17 I was asked to sustain the appeal and hold that
the application was incompetent in respect that it was not accompanied by two
medical reports completed in conformity with the provisions of section 57
of the 2003 Act.
Submissions for First
Respondent
18. Counsel for the first
respondent referred me to the duty of a Mental Health Officer in terms of
section 57 of the Act. He was
required, if sub-section
19. As far as "measures" are concerned I was
referred to section 66 of the Act.
There was there set out a list of the measures which may be authorised by
a compulsory protection order. The first
measure identified (in section 66(1)(a)) was: "The detention of the patient
in the specified hospital." It was not
for the maker of the report to specify the hospital - rather the maker of the
report must decide that the patient required to be detained in a specified
hospital. Which hospital is in fact used
is not a matter for the compiler of the report.
The second measure identified (section 66(1)(b))
was:
"The giving to the patient, in
accordance with part 16 of this Act, of medical
treatment." |
20
He referred me to the
definition of 'medical treatment' contained in section 329 of the Act which
I set out earlier in this note. It was
submitted that the purpose of part 16 was not to define what is or is not
meant by medical treatment. That part of
the Act sets out safeguards for the patient and restrictions on the power of
medical professionals and others to carry out a medical treatment. It was noted that it dealt with a substantial
variety of treatment and in particular at section 342(b) "any other
medicine". This included antipsychotic
medicine which was involved in this case.
21. Section 66 set out the measures which
could be authorised by the Tribunal.
Measure (a) involved detention of the patient in the specified
hospital.
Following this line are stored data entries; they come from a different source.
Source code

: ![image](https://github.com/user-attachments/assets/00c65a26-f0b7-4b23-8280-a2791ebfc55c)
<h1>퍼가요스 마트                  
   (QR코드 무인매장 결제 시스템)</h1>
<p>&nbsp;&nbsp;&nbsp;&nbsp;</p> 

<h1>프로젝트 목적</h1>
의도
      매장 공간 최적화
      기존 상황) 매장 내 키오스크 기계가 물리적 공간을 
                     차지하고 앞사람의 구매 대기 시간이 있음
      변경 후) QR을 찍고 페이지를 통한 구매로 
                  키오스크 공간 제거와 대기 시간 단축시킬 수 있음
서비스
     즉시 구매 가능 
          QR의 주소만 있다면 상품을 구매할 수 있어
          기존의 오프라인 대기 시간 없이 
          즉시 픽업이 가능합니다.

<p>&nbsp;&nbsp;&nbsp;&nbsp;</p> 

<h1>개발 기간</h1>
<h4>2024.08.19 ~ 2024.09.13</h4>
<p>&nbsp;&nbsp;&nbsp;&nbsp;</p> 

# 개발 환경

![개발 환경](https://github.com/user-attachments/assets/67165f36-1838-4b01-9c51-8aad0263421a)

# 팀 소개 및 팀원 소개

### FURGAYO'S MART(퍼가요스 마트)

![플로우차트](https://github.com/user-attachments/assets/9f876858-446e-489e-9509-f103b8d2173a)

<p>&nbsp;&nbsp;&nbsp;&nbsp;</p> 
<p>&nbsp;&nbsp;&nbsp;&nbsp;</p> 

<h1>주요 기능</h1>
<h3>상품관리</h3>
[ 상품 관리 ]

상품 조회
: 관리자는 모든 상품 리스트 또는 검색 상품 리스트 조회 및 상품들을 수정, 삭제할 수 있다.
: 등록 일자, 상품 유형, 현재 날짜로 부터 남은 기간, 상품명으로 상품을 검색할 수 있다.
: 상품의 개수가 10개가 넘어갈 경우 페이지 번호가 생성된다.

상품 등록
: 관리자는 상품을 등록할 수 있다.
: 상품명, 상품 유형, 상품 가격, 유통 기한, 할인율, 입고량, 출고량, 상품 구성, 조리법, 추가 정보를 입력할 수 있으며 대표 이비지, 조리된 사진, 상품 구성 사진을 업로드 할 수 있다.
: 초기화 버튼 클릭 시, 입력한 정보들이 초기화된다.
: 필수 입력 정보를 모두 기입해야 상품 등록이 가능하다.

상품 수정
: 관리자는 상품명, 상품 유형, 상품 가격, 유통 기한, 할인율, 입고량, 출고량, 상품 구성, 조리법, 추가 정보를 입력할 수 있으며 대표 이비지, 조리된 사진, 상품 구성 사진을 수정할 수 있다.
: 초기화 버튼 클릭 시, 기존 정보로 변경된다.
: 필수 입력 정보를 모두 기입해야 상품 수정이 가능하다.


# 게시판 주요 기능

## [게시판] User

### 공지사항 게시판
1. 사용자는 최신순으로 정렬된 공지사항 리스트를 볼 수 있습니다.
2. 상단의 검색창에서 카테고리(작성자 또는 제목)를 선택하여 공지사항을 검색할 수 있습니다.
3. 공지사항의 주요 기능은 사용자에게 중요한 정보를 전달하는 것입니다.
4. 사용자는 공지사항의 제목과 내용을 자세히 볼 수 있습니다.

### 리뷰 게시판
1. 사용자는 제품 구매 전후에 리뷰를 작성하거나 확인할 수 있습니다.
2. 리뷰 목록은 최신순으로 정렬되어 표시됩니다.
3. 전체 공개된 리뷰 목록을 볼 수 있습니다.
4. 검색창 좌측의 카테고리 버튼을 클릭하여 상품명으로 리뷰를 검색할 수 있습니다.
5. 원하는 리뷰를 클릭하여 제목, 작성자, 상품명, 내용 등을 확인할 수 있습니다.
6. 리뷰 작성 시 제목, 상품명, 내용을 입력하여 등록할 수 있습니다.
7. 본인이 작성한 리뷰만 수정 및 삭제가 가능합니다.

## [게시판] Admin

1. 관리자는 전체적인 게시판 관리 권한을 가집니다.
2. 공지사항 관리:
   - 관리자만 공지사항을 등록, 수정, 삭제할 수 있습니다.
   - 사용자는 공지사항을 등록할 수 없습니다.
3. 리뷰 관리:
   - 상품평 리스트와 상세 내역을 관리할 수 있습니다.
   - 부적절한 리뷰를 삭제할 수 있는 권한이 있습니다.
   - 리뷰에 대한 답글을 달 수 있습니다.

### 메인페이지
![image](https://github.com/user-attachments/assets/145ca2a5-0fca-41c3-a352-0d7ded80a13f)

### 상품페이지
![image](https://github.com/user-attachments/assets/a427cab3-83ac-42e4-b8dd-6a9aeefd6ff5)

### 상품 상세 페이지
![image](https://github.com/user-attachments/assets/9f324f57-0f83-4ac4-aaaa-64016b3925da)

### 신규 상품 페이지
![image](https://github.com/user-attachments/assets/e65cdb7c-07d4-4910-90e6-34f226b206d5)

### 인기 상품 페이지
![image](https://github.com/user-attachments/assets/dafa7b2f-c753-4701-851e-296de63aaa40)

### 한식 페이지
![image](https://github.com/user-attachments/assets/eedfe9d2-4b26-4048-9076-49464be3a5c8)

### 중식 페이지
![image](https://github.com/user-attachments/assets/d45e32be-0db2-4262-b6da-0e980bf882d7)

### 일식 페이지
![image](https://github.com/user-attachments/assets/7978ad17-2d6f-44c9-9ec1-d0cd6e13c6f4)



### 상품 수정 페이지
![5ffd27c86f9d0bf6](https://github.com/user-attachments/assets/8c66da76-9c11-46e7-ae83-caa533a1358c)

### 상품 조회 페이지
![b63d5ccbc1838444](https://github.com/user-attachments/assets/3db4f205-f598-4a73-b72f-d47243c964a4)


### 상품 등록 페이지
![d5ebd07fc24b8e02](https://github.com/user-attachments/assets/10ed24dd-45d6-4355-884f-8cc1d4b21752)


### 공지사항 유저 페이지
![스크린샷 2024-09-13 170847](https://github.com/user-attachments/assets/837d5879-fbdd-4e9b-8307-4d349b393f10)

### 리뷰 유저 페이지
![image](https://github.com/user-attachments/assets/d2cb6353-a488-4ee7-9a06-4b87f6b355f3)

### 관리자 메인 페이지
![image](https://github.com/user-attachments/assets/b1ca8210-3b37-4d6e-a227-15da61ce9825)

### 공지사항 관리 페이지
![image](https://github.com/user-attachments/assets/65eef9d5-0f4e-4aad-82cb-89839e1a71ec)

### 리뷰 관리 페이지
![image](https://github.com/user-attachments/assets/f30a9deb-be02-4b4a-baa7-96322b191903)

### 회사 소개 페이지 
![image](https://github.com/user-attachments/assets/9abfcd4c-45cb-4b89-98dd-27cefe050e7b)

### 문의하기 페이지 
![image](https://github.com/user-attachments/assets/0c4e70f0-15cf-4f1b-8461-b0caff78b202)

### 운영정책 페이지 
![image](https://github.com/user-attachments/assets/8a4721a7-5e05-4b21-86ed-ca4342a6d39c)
Measures (b) to (h) inclusive,
while all being compulsory measures, did not involve compulsory stay in
hospital.
22. It was submitted that each medical practitioner
was called upon to prepare a report as required by the provisions of
section 57. In particular in terms
of section 57(4)(e) each medical practitioner required to specify the
measures that should, in his or her opinion, be authorised by the compulsory
treatment order. He must at the outset
decide whether or not the patient required to be detained in hospital, or, on
the other hand, whether some form of community compulsory measure was
required.
23. The other decision that the medical
practitioner required to make was to decide whether the patient required to be
given "medical treatment". This would be
as defined in the Act and be subject to the provisions of part 16 of the
Act.
24. After receiving the two medical reports, the
Mental Health Officer, if he considered the provisions of section 57 had
been met, was then obliged in terms of section 61 to prepare a report. Thereafter in terms of section 62 he had
a duty to prepare a proposed care plan.
He was then obliged to make an application in terms of section 63 to
the Tribunal and specify the measures which are sought in relation to the
patient. The applications required to be
accompanied by various documents, namely the mental health reports from the two
medical practitioners, the report prepared by the Mental Health Officer under
section 61 of the Act and the proposed care plan.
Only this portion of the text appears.